Plain-text document sources:
########################################
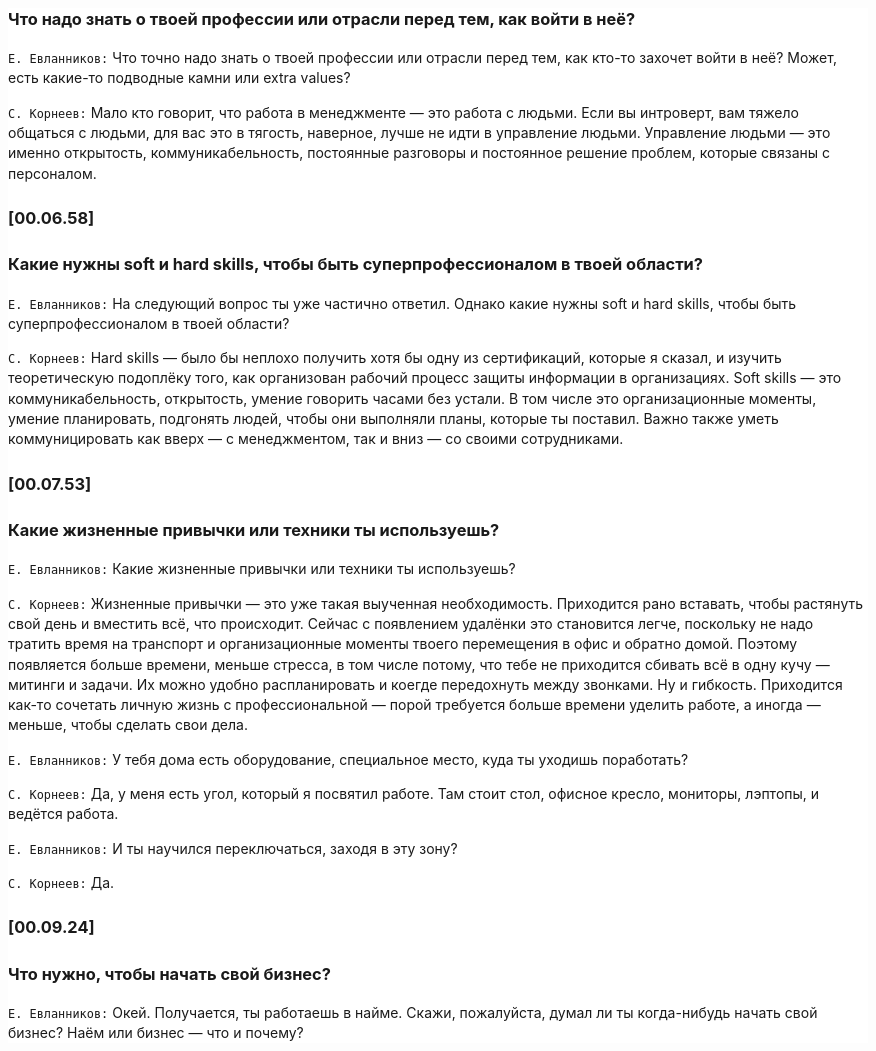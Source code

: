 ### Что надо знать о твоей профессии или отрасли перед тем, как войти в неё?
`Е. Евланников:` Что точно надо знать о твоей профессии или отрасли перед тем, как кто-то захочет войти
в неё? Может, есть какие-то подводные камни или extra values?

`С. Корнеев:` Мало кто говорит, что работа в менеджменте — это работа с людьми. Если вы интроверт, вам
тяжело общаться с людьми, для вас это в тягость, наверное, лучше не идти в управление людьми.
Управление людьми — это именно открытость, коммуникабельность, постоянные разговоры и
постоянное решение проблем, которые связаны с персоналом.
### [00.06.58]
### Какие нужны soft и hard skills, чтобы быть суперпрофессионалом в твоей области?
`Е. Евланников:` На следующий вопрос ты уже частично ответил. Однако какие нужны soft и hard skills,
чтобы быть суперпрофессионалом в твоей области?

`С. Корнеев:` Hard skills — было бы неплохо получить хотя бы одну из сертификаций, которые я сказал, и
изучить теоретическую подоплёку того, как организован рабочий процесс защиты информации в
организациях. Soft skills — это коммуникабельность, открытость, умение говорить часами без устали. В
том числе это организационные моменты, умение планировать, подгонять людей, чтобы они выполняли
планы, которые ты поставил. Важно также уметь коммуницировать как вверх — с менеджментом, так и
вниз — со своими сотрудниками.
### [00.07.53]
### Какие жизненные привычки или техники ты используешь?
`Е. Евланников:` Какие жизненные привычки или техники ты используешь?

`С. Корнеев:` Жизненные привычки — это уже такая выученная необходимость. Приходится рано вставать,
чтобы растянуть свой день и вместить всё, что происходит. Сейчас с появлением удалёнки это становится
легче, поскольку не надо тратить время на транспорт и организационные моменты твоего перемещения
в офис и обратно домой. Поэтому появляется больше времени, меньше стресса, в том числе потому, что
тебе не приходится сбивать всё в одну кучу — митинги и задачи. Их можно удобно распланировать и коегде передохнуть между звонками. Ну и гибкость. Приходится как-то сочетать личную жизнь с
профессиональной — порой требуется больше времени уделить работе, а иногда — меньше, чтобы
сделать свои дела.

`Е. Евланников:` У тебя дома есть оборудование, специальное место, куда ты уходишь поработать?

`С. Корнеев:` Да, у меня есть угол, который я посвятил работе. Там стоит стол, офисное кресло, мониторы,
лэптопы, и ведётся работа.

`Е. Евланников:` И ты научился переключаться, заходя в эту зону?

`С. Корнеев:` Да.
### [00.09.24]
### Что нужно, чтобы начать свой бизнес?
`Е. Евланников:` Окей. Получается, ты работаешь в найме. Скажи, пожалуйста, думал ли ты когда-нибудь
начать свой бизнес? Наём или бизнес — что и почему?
########################################
*Work to complete*. In the records above, find the lines holding "свой". Copy each one.

*Response to this task*.
чтобы растянуть свой день и вместить всё, что происходит. Сейчас с появлением удалёнки это становится
### Что нужно, чтобы начать свой бизнес?
начать свой бизнес? Наём или бизнес — что и почему?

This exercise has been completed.